• _Work order_
I'd like the entire listing output verbatim, apart from the pictures.

• _Records provided_

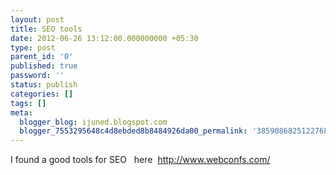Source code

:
 ```yaml
---
layout: post
title: SEO tools
date: 2012-06-26 13:12:00.000000000 +05:30
type: post
parent_id: '0'
published: true
password: ''
status: publish
categories: []
tags: []
meta:
  blogger_blog: ijuned.blogspot.com
  blogger_7553295648c4d8ebded8b8484926da00_permalink: '3859086825122768183'
---
```

<div dir="ltr" style="text-align:left;">I found a good tools for SEO   here  <a href="http://www.webconfs.com/">http://www.webconfs.com/</a></div>
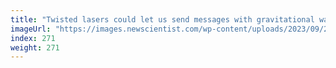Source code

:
 ```yaml
---
title: "Twisted lasers could let us send messages with gravitational waves"
imageUrl: "https://images.newscientist.com/wp-content/uploads/2023/09/22112712/SEI_172755805.jpg?width=788"
index: 271
weight: 271
---
```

• _Finished task_
Source code

:
 ```yaml
---
layout: post
title: SEO tools
date: 2012-06-26 13:12:00.000000000 +05:30
type: post
parent_id: '0'
published: true
password: ''
status: publish
categories: []
tags: []
meta:
  blogger_blog: ijuned.blogspot.com
  blogger_7553295648c4d8ebded8b8484926da00_permalink: '3859086825122768183'
---
```

<div dir="ltr" style="text-align:left;">I found a good tools for SEO   here  <a href="http://www.webconfs.com/">http://www.webconfs.com/</a></div>
Source code

:
 ```yaml
---
title: "Twisted lasers could let us send messages with gravitational waves"
imageUrl: "https://images.newscientist.com/wp-content/uploads/2023/09/22112712/SEI_172755805.jpg?width=788"
index: 271
weight: 271
---
```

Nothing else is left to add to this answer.